Records from a collection
=== Begin Enclosure ===
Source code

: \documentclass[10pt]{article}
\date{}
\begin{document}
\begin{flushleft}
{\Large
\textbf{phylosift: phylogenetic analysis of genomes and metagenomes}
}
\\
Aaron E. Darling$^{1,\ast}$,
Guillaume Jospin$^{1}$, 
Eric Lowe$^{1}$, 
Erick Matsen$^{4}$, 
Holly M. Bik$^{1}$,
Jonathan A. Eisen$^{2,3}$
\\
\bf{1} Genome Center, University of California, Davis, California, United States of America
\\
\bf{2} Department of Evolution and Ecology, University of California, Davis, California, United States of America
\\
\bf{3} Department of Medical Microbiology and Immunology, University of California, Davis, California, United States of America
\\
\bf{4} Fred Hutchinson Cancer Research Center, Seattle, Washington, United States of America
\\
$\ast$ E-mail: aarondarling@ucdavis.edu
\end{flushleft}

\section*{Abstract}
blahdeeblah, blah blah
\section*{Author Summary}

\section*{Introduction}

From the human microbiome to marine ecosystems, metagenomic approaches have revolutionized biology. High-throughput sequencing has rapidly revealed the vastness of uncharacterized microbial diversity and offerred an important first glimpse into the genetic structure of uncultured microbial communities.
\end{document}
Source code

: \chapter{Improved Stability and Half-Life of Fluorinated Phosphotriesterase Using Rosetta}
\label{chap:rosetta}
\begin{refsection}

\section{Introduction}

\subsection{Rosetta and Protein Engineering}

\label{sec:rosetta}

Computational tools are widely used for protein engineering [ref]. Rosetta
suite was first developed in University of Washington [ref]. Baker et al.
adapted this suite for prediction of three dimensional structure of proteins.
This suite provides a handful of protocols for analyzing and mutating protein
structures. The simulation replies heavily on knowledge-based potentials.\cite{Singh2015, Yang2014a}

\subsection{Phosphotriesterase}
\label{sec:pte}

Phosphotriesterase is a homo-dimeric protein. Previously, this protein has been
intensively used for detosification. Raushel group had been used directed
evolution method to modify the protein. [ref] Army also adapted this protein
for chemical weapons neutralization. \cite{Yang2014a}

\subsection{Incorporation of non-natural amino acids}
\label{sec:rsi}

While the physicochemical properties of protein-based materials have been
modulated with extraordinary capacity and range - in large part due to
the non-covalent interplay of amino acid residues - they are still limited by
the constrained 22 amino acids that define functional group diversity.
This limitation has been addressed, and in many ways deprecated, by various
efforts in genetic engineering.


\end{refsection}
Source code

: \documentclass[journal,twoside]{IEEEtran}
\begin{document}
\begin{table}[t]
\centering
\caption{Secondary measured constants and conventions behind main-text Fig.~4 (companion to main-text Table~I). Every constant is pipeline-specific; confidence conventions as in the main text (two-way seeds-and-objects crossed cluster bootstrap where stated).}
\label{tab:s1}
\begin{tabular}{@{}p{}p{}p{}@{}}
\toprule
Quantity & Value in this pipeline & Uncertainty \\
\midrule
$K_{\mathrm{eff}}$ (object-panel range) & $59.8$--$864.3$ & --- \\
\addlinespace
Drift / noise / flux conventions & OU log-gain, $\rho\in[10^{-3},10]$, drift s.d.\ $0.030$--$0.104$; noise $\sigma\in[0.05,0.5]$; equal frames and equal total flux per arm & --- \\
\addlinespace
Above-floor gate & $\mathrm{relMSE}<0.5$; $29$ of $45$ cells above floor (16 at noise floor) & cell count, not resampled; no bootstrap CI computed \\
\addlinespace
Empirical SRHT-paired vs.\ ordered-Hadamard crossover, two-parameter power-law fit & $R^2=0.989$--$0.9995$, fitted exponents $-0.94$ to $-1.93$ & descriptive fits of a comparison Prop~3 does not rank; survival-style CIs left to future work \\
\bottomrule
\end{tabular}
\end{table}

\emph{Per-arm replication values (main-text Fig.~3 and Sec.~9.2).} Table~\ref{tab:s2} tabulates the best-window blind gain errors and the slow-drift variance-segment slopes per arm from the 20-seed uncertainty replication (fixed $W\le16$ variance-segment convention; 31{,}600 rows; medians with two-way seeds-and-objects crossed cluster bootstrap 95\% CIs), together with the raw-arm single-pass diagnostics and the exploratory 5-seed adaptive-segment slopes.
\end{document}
=== End Enclosure ===
TASK INSTRUCTIONS: Every record above belongs in the answer, reproduced exactly.

RESPONSE AREA:
Source code

: \documentclass[10pt]{article}
\date{}
\begin{document}
\begin{flushleft}
{\Large
\textbf{phylosift: phylogenetic analysis of genomes and metagenomes}
}
\\
Aaron E. Darling$^{1,\ast}$,
Guillaume Jospin$^{1}$, 
Eric Lowe$^{1}$, 
Erick Matsen$^{4}$, 
Holly M. Bik$^{1}$,
Jonathan A. Eisen$^{2,3}$
\\
\bf{1} Genome Center, University of California, Davis, California, United States of America
\\
\bf{2} Department of Evolution and Ecology, University of California, Davis, California, United States of America
\\
\bf{3} Department of Medical Microbiology and Immunology, University of California, Davis, California, United States of America
\\
\bf{4} Fred Hutchinson Cancer Research Center, Seattle, Washington, United States of America
\\
$\ast$ E-mail: aarondarling@ucdavis.edu
\end{flushleft}

\section*{Abstract}
blahdeeblah, blah blah
\section*{Author Summary}

\section*{Introduction}

From the human microbiome to marine ecosystems, metagenomic approaches have revolutionized biology. High-throughput sequencing has rapidly revealed the vastness of uncharacterized microbial diversity and offerred an important first glimpse into the genetic structure of uncultured microbial communities.
\end{document}
Source code

: \chapter{Improved Stability and Half-Life of Fluorinated Phosphotriesterase Using Rosetta}
\label{chap:rosetta}
\begin{refsection}

\section{Introduction}

\subsection{Rosetta and Protein Engineering}

\label{sec:rosetta}

Computational tools are widely used for protein engineering [ref]. Rosetta
suite was first developed in University of Washington [ref]. Baker et al.
adapted this suite for prediction of three dimensional structure of proteins.
This suite provides a handful of protocols for analyzing and mutating protein
structures. The simulation replies heavily on knowledge-based potentials.\cite{Singh2015, Yang2014a}

\subsection{Phosphotriesterase}
\label{sec:pte}

Phosphotriesterase is a homo-dimeric protein. Previously, this protein has been
intensively used for detosification. Raushel group had been used directed
evolution method to modify the protein. [ref] Army also adapted this protein
for chemical weapons neutralization. \cite{Yang2014a}

\subsection{Incorporation of non-natural amino acids}
\label{sec:rsi}

While the physicochemical properties of protein-based materials have been
modulated with extraordinary capacity and range - in large part due to
the non-covalent interplay of amino acid residues - they are still limited by
the constrained 22 amino acids that define functional group diversity.
This limitation has been addressed, and in many ways deprecated, by various
efforts in genetic engineering.


\end{refsection}
Source code

: \documentclass[journal,twoside]{IEEEtran}
\begin{document}
\begin{table}[t]
\centering
\caption{Secondary measured constants and conventions behind main-text Fig.~4 (companion to main-text Table~I). Every constant is pipeline-specific; confidence conventions as in the main text (two-way seeds-and-objects crossed cluster bootstrap where stated).}
\label{tab:s1}
\begin{tabular}{@{}p{}p{}p{}@{}}
\toprule
Quantity & Value in this pipeline & Uncertainty \\
\midrule
$K_{\mathrm{eff}}$ (object-panel range) & $59.8$--$864.3$ & --- \\
\addlinespace
Drift / noise / flux conventions & OU log-gain, $\rho\in[10^{-3},10]$, drift s.d.\ $0.030$--$0.104$; noise $\sigma\in[0.05,0.5]$; equal frames and equal total flux per arm & --- \\
\addlinespace
Above-floor gate & $\mathrm{relMSE}<0.5$; $29$ of $45$ cells above floor (16 at noise floor) & cell count, not resampled; no bootstrap CI computed \\
\addlinespace
Empirical SRHT-paired vs.\ ordered-Hadamard crossover, two-parameter power-law fit & $R^2=0.989$--$0.9995$, fitted exponents $-0.94$ to $-1.93$ & descriptive fits of a comparison Prop~3 does not rank; survival-style CIs left to future work \\
\bottomrule
\end{tabular}
\end{table}

\emph{Per-arm replication values (main-text Fig.~3 and Sec.~9.2).} Table~\ref{tab:s2} tabulates the best-window blind gain errors and the slow-drift variance-segment slopes per arm from the 20-seed uncertainty replication (fixed $W\le16$ variance-segment convention; 31{,}600 rows; medians with two-way seeds-and-objects crossed cluster bootstrap 95\% CIs), together with the raw-arm single-pass diagnostics and the exploratory 5-seed adaptive-segment slopes.
\end{document}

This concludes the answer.